宗教认同和民族认同对民族交往态度的影响——基于藏族、回族和东乡族大学生的数据分析,本文主要内容关键词为:回族论文,藏族论文,东乡族论文,民族论文,宗教论文,此文献不代表本站观点,内容供学术参考,文章仅供参考阅读下载。
[中图分类号]B 842 [文献标识码]A [文章编号]1001-9162(2012)05-0107-07
我国是一个多民族的国家,随着我国经济社会快速发展,信息和交通技术不断便捷化,各民族因教育、就业、经济活动等社会需要,民族之间的人口流动日益频繁。由于各民族在教育、经济、文化等方面发展的不平衡性,以及语言、文化、宗教、习俗的明显差异,对民族交往或民族关系产生了一定影响,有时甚至演变为激烈的民族矛盾和冲突。所以,探索影响民族交往的心理和社会因素,为我国建设和谐的民族关系提供理论依据,具有重要的现实意义。胡锦涛总书记在党的十七大报告中明确提出:“促进政党关系、民族关系、宗教关系、阶层关系、海内外同胞关系的和谐,对于增进团结、凝聚力量具有不可替代的作用。”在我国的民族关系中,少数民族与主流群体汉族的关系无疑是我国民族关系中最为重要的组成部分,本研究基于社会认同取向和发展取向的民族认同研究观点,紧密结合我国社会现实背景,选取宗教认同、民族认同和与汉族大学生的交往态度三个变量,对进入主流群体社会接受高等教育的藏族、回族和东乡族大学生进行了调查,探讨了宗教认同和民族认同对民族交往态度的影响。
二、问题的提出
(一)宗教认同与民族认同的概念
“认同”一词是从哲学、逻辑学的“同一律”发展而来[1],它兼有对内“求同”与对外“识别”之义,具体主要包含三层含义:一是“同一”,即一个事物的性质和属性没有发生改变;二是“归属”和“确认”,一个群体的成员通过共同特征的辨识而归属于某一个群体;三是“赞同、同意”[2](PP.8-11)。国内学者王希恩认为认同是社会成员对自己某种群体归属的认知和感情依附[3],将认同的概念应用于宗教和民族问题,宗教认同就是拥有相同信仰的社会成员对宗教归属的认知和感情依附,民族认同则是有相同民族特征(如共同的语言、共同的宗教、共同的地域、共同的经济活动方式等)的社会成员对民族归属的认知和感情依附。这一定义涵盖了上述认同的含义,涉及心理的“认知”、“情感”和“态度”成分,也易于概念的操作化。

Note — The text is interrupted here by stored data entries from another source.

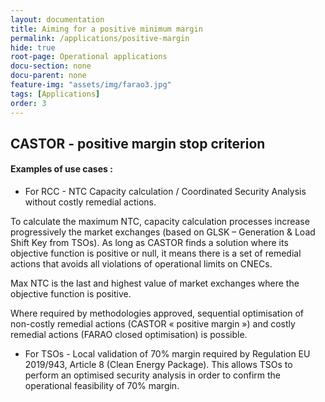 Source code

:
 ```yaml
---
layout: documentation
title: Aiming for a positive minimum margin
permalink: /applications/positive-margin
hide: true
root-page: Operational applications
docu-section: none
docu-parent: none
feature-img: "assets/img/farao3.jpg"
tags: [Applications]
order: 3
---
```


## CASTOR - positive margin stop criterion

#### Examples of use cases :
 
- For RCC - NTC Capacity calculation / Coordinated Security Analysis without costly remedial actions.

To calculate the maximum NTC, capacity calculation processes increase progressively the market exchanges (based on 
GLSK – Generation & Load Shift Key from TSOs). As long as CASTOR finds a solution where its objective function is 
positive or null, it means there is a set of remedial actions that avoids all violations of operational limits on CNECs.

Max NTC is the last and highest value of market exchanges where the objective function is positive.

Where required by methodologies approved, sequential optimisation of non-costly remedial actions (CASTOR 
« positive margin ») and costly remedial actions (FARAO closed optimisation) is possible. 

- For TSOs - Local validation of 70% margin required by Regulation EU 2019/943, Article 8 (Clean Energy Package). 
This allows TSOs to perform an optimised security analysis in order to confirm the operational feasibility of 70% margin. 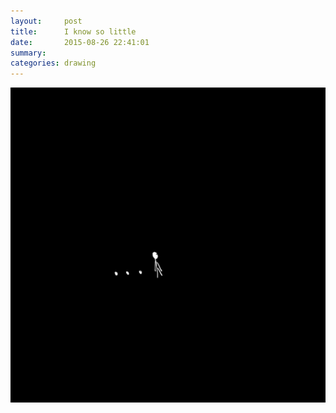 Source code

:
 ```yaml
---
layout:     post
title:      I know so little
date:       2015-08-26 22:41:01
summary:    
categories: drawing
---
```

![I know so little](/images/_diary/I-know-so-little.png "photophobia")
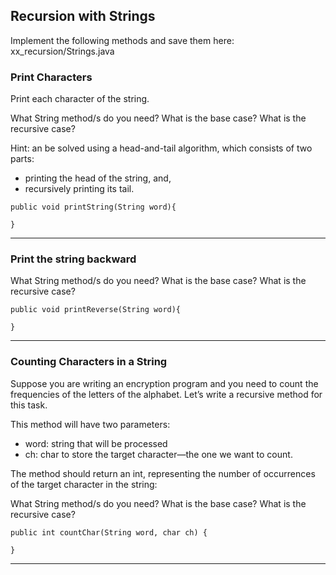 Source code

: ## Recursion with Strings

Implement the following methods and save them here: xx_recursion/Strings.java

### Print Characters

Print each character of the string.

What String method/s do you need?
What is the base case?
What is the recursive case?

Hint: an be solved using a head-and-tail algorithm, which consists of two parts:
  - printing the head of the string, and,
  - recursively printing its tail.


```
public void printString(String word){

}
```

---

### Print the string backward

What String method/s do you need?
What is the base case?
What is the recursive case?

```
public void printReverse(String word){

}
```

---


### Counting Characters in a String

Suppose you are writing an encryption program and you need to count the frequencies of the letters of the alphabet. Let’s write a recursive method for this task.

This method will have two parameters:

- word: string that will be processed
- ch: char to store the target character—the one we want to count.

The method should return an int, representing the number of occurrences of the target character in the string:

What String method/s do you need?
What is the base case?
What is the recursive case?

```
public int countChar(String word, char ch) {

}

```

---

但由于宗教和民族之间关系的复杂性,宗教认同和民族认同是两个联系紧密又不完全相同的概念,因为宗教是民族的重要标识,在民族形成过程中起到了至关重要的作用(如回族和东乡族),在民族稳定时期,它是一个民族凝聚力的重要来源,也是民族认同意识的组成部分。但是,宗教又不等同于民族,它不是民族的必要充分条件,一个民族可以有相同的宗教信仰,亦可不同,宗教认同可以增强民族认同,也可以削弱民族认同,可见,它们的关系是紧密联系又相互区别的。宗教认同和民族认同都是一个人多重认同中的组成部分,具有重要的心理和社会意义,如它们和心理健康存在重要的联系,在群体关系中也扮演着重要的角色。

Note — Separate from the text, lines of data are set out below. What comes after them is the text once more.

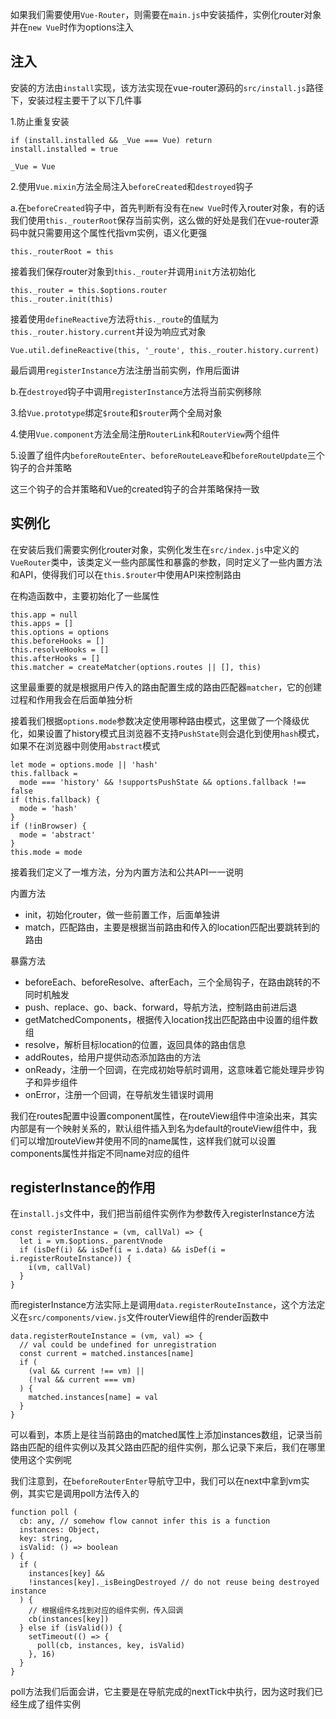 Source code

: 如果我们需要使用`Vue-Router`，则需要在`main.js`中安装插件，实例化router对象并在`new Vue`时作为options注入

## 注入

安装的方法由`install`实现，该方法实现在vue-router源码的`src/install.js`路径下，安装过程主要干了以下几件事

1.防止重复安装
```
if (install.installed && _Vue === Vue) return
install.installed = true

_Vue = Vue
```

2.使用`Vue.mixin`方法全局注入`beforeCreated`和`destroyed`钩子

a.在`beforeCreated`钩子中，首先判断有没有在`new Vue`时传入router对象，有的话我们使用`this._routerRoot`保存当前实例，这么做的好处是我们在vue-router源码中就只需要用这个属性代指vm实例，语义化更强
```
this._routerRoot = this
```

接着我们保存router对象到`this._router`并调用`init`方法初始化
```
this._router = this.$options.router
this._router.init(this)
```

接着使用`defineReactive`方法将`this._route`的值赋为`this._router.history.current`并设为响应式对象
```
Vue.util.defineReactive(this, '_route', this._router.history.current)
```

最后调用`registerInstance`方法注册当前实例，作用后面讲

b.在`destroyed`钩子中调用`registerInstance`方法将当前实例移除

3.给`Vue.prototype`绑定`$route`和`$router`两个全局对象

4.使用`Vue.component`方法全局注册`RouterLink`和`RouterView`两个组件

5.设置了组件内`beforeRouteEnter`、`beforeRouteLeave`和`beforeRouteUpdate`三个钩子的合并策略

这三个钩子的合并策略和Vue的created钩子的合并策略保持一致

## 实例化

在安装后我们需要实例化router对象，实例化发生在`src/index.js`中定义的`VueRouter`类中，该类定义一些内部属性和暴露的参数，同时定义了一些内置方法和API，使得我们可以在`this.$router`中使用API来控制路由

在构造函数中，主要初始化了一些属性
```
this.app = null
this.apps = []
this.options = options
this.beforeHooks = []
this.resolveHooks = []
this.afterHooks = []
this.matcher = createMatcher(options.routes || [], this)
```

这里最重要的就是根据用户传入的路由配置生成的路由匹配器`matcher`，它的创建过程和作用我会在后面单独分析

接着我们根据`options.mode`参数决定使用哪种路由模式，这里做了一个降级优化，如果设置了history模式且浏览器不支持`PushState`则会退化到使用`hash`模式，如果不在浏览器中则使用`abstract`模式
```
let mode = options.mode || 'hash'
this.fallback =
  mode === 'history' && !supportsPushState && options.fallback !== false
if (this.fallback) {
  mode = 'hash'
}
if (!inBrowser) {
  mode = 'abstract'
}
this.mode = mode
```

接着我们定义了一堆方法，分为内置方法和公共API一一说明

内置方法
- init，初始化router，做一些前置工作，后面单独讲
- match，匹配路由，主要是根据当前路由和传入的location匹配出要跳转到的路由

暴露方法
- beforeEach、beforeResolve、afterEach，三个全局钩子，在路由跳转的不同时机触发
- push、replace、go、back、forward，导航方法，控制路由前进后退
- getMatchedComponents，根据传入location找出匹配路由中设置的组件数组
- resolve，解析目标location的位置，返回具体的路由信息
- addRoutes，给用户提供动态添加路由的方法
- onReady，注册一个回调，在完成初始导航时调用，这意味着它能处理异步钩子和异步组件
- onError，注册一个回调，在导航发生错误时调用

我们在routes配置中设置component属性，在routeView组件中渲染出来，其实内部是有一个映射关系的，默认组件插入到名为default的routeView组件中，我们可以增加routeView并使用不同的name属性，这样我们就可以设置components属性并指定不同name对应的组件

## registerInstance的作用

在`install.js`文件中，我们把当前组件实例作为参数传入registerInstance方法
```
const registerInstance = (vm, callVal) => {
  let i = vm.$options._parentVnode
  if (isDef(i) && isDef(i = i.data) && isDef(i = i.registerRouteInstance)) {
    i(vm, callVal)
  }
}
```
而registerInstance方法实际上是调用`data.registerRouteInstance`，这个方法定义在`src/components/view.js`文件routerView组件的render函数中
```
data.registerRouteInstance = (vm, val) => {
  // val could be undefined for unregistration
  const current = matched.instances[name]
  if (
    (val && current !== vm) ||
    (!val && current === vm)
  ) {
    matched.instances[name] = val
  }
}
```

可以看到，本质上是往当前路由的matched属性上添加instances数组，记录当前路由匹配的组件实例以及其父路由匹配的组件实例，那么记录下来后，我们在哪里使用这个实例呢

我们注意到，在`beforeRouterEnter`导航守卫中，我们可以在next中拿到vm实例，其实它是调用poll方法传入的
```
function poll (
  cb: any, // somehow flow cannot infer this is a function
  instances: Object,
  key: string,
  isValid: () => boolean
) {
  if (
    instances[key] &&
    !instances[key]._isBeingDestroyed // do not reuse being destroyed instance
  ) {
    // 根据组件名找到对应的组件实例，传入回调
    cb(instances[key])
  } else if (isValid()) {
    setTimeout(() => {
      poll(cb, instances, key, isValid)
    }, 16)
  }
}
```

poll方法我们后面会讲，它主要是在导航完成的nextTick中执行，因为这时我们已经生成了组件实例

宗教认同和民族认同是衡量民族关系的重要变量。美国民族社会学家戈登(M.M.Gordon)将民族认同作为其提出的衡量民族关系的七大变量之一,英格尔提出的民族身份认同理论里也将宗教差异、居住格局、文化差异等因素作为影响民族身份认同的重要变量[4],在民族关系研究中,这些变量被广泛采用。民族认同在民族交往态度中发挥什么作用,宗教认同又对民族交往有何影响,这些问题在国内还没有实证研究,而在西方的研究中已经形成了社会认同取向和发展取向的理论观点。
(二)理论背景和研究假设
社会认同理论是西方群体关系领域具有重要影响的理论。根据这一理论,社会认同是个体认识到他(她)属于特定的社会群体,同时也认识到其群体成员身份带给他(她)的情感和价值意义。该理论将社会认同视为个体自我概念中的重要组成部分,并主张个体都有一种获得自尊的动机,这种动机的满足是通过在群际背景下、在那些内群有积极表现的维度上,将内外群之间的差异最大化而实现,范畴化和社会比较协同产生了群体行为,比如情感上的内群偏爱、外群歧视和排斥等[5]。民族认同和宗教认同都是一种社会认同,这意味着过分的民族认同和宗教认同与消极的外群体态度相关,西方有关民族认同的实证研究,部分支持了这一观点,如Negy等人对美国在校大学生的研究显示对本民族认同高的被试更多表现出外群体歧视[6],Sidanius等人的一项纵向研究也发现民族身份的意识增加了民族认同感而增加了民族间偏见以及对民族群体间矛盾的知觉[7]。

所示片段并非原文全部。